The pipeline is meant to be easy to use for those familiar with existing data science tools such as pandas and scikit-learn. For handling data in dataframes RAPIDS includes cuDF, which mimics pandas. For machine learning algorithms library RAPIDS has cuML which is used in place of scikit-learn.

numpy CuPy, Numba
pandas cuDF
Scikit-learn cuML
matplotlib ?
CPU vs GPU data science libraries

RAPIDS will also have visualization part in the future.
RAPIDS can work together with existing NN frameworks on top of cuDNN such as TensorFlow.

cuDF can seamlessly scale-up to multiple GPUs and scale-out to multiple nodes.
RAPIDS libraries are easy to install (I used a docker image, but there are other options too) and provide a multifold speedup compared to CPU libraries for large amounts of data. However, if you decide to use RAPIDS, please keep in mind that RAPIDS is still in beta and being actively developed.

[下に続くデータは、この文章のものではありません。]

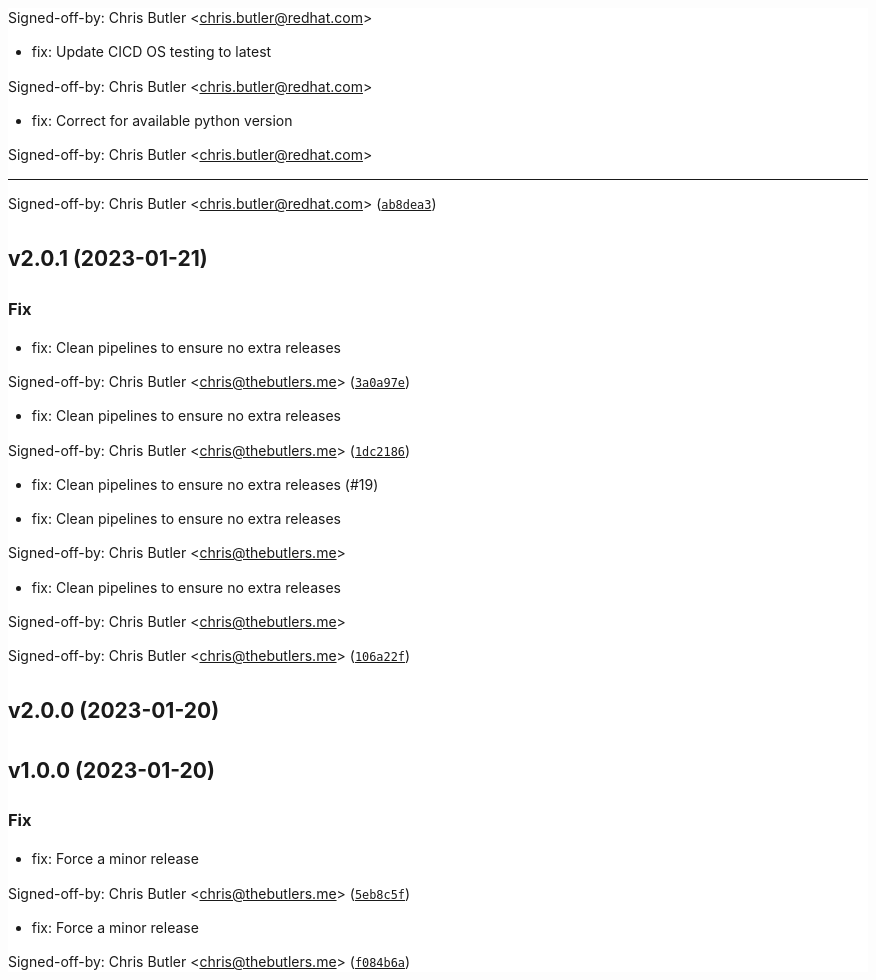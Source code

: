 Signed-off-by: Chris Butler &lt;chris.butler@redhat.com&gt;

* fix: Update CICD OS testing to latest

Signed-off-by: Chris Butler &lt;chris.butler@redhat.com&gt;

* fix: Correct for available python version

Signed-off-by: Chris Butler &lt;chris.butler@redhat.com&gt;

---------

Signed-off-by: Chris Butler &lt;chris.butler@redhat.com&gt; ([`ab8dea3`](https://github.com/butler54/mdformat-frontmatter/commit/ab8dea336b1069cc603ce65bcfc6d87ce8ee473f))


## v2.0.1 (2023-01-21)

### Fix

* fix: Clean pipelines to ensure no extra releases

Signed-off-by: Chris Butler &lt;chris@thebutlers.me&gt; ([`3a0a97e`](https://github.com/butler54/mdformat-frontmatter/commit/3a0a97e840e4d365b97ba9909755bd181c194110))

* fix: Clean pipelines to ensure no extra releases

Signed-off-by: Chris Butler &lt;chris@thebutlers.me&gt; ([`1dc2186`](https://github.com/butler54/mdformat-frontmatter/commit/1dc2186c2c7f7b8a84e2f1134342f38e1ce91610))

* fix: Clean pipelines to ensure no extra releases (#19)

* fix: Clean pipelines to ensure no extra releases

Signed-off-by: Chris Butler &lt;chris@thebutlers.me&gt;

* fix: Clean pipelines to ensure no extra releases

Signed-off-by: Chris Butler &lt;chris@thebutlers.me&gt;

Signed-off-by: Chris Butler &lt;chris@thebutlers.me&gt; ([`106a22f`](https://github.com/butler54/mdformat-frontmatter/commit/106a22f52ef6919ae2e8c5029e5c7e40f529c19d))


## v2.0.0 (2023-01-20)


## v1.0.0 (2023-01-20)

### Fix

* fix: Force a minor release

Signed-off-by: Chris Butler &lt;chris@thebutlers.me&gt; ([`5eb8c5f`](https://github.com/butler54/mdformat-frontmatter/commit/5eb8c5f5ad1060e251f8fdeb23a9c5b5860b099f))

* fix: Force a minor release

Signed-off-by: Chris Butler &lt;chris@thebutlers.me&gt; ([`f084b6a`](https://github.com/butler54/mdformat-frontmatter/commit/f084b6a065a87033413b771d3d29a76cd95502d2))
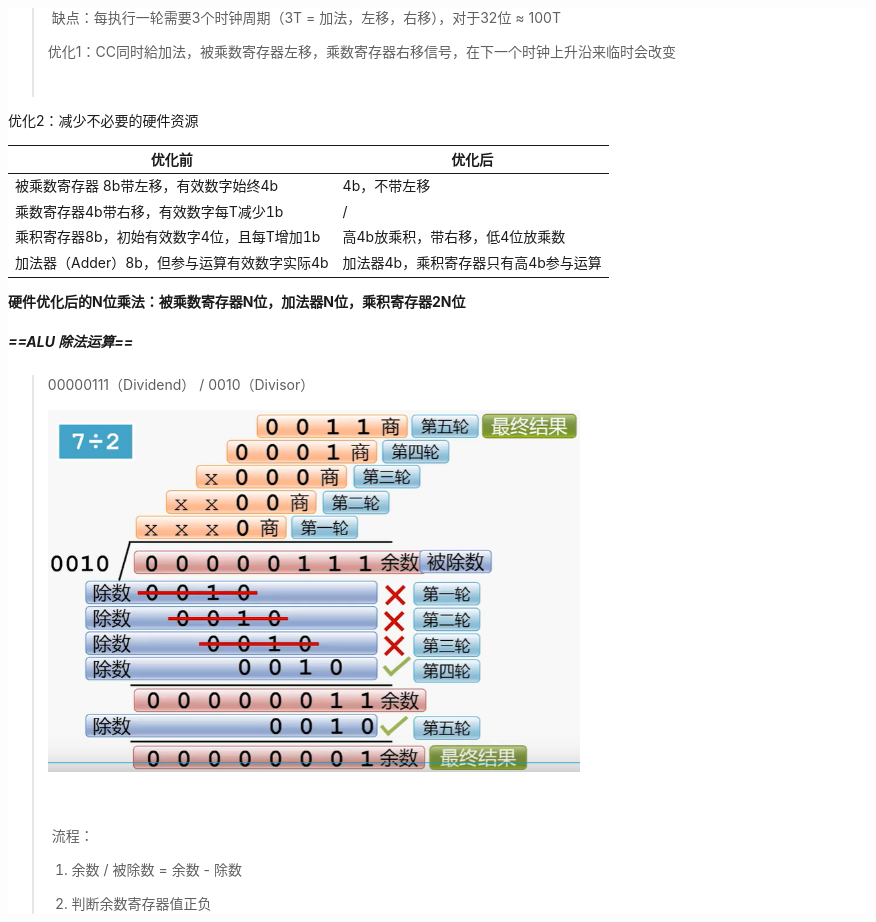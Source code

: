 >
> 
>
> ​	缺点：每执行一轮需要3个时钟周期（3T = 加法，左移，右移），对于32位 ≈ 100T
>
> ​	优化1：CC同时給加法，被乘数寄存器左移，乘数寄存器右移信号，在下一个时钟上升沿来临时会改变
>
> ​	

优化2：减少不必要的硬件资源

| 优化前                                      | 优化后                               |
| ------------------------------------------- | ------------------------------------ |
| 被乘数寄存器 8b带左移，有效数字始终4b       | 4b，不带左移                         |
| 乘数寄存器4b带右移，有效数字每T减少1b       | /                                    |
| 乘积寄存器8b，初始有效数字4位，且每T增加1b  | 高4b放乘积，带右移，低4位放乘数      |
| 加法器（Adder）8b，但参与运算有效数字实际4b | 加法器4b，乘积寄存器只有高4b参与运算 |

​	**硬件优化后的N位乘法：被乘数寄存器N位，加法器N位，乘积寄存器2N位**



##### ==ALU 除法运算==

> 00000111（Dividend） / 0010（Divisor）
>
> <img src="image-20200530171344049.png" style="zoom:67%;" />
>
> ​		
>
> ​	流程：
>
> 1. 余数 / 被除数 = 余数 - 除数
>
>  	2. 判断余数寄存器值正负
>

Another piece of software that nicely fits into NVIDIA’s concept of end-to-end GPU data science pipeline is HOROVOD. It is a software framework for distributed training using TensorFlow, Keras, PyTorch or MXNet. It has been developed for a couple of years by now in Uber. It was not announced at GTC SV, but there were a few HOROVOD sessions. HOROVOD is doing multi-GPU multi-node training on top of MPI and NCCL 2 with support of RoCE and GPUDirect. It seems to be easy to integrate into existing Python code and is reportedly faster than native distributed training solutions in TensorFlow.
NVIDIAのエンドツーエンドGPUデータサイエンスパイプラインにうまくフィットするもう1つのソフトウェアとしてはHOROVODというのがあります。それは、TensorFlow、Keras、PyTorch、またはMXNetを使用して分散トレーニングのためのソフトウェアフレームワークです。Uberで既に2年間開発されています。HOROVODはGTC SVで発表されたわけではないのですが、いくつかのHOROVODセッションがありました。 HOROVODはRoCEとGPUDirectをサポートしてMPIとNCCL 2上でマルチGPUマルチノードトレーニングを可能にします。既存のPythonコードに統合するのは簡単そうで、TensorFlowのネイティブ分散トレーニングソリューションより速いという報告もあります。

At GTC I was presenting our poster: “Towards Estimating DNN Training Time and Cloud Cost”. We are conducting this research with the goal to be able to predict for arbitrary CNN application its training time on unseen GPU types within a wide range of mini-batch sizes.
This research, though still in early stage, drew much attention. One of the largest companies in deep learning field is conducting similar research according to one of this company employees.
私はGTCでポスターを発表しました: “Towards Estimating DNN Training Time and Cloud Cost”。私たちの研究は、さまざまなミニバッチサイズとunseen GPUの種類に対して、任意のCNNアプリケーションのトレーニング時間を予測できることを目的としています。

There were many other interesting posters presented at GTC SV. NVIDIA has kindly made them accessible online.
GTC SVで他にもたくさんの興味深いポスターが発表されました。 NVIDIAはポスターをオンラインでアクセスできるようにしてくれましたので、是非ご覧になってください。

Poster gallery

Next GTC in San Jose will be held on March 22 – 26, 2020
来年のGTC SV 2020は3月22〜26日に同じサンノゼで開催されます。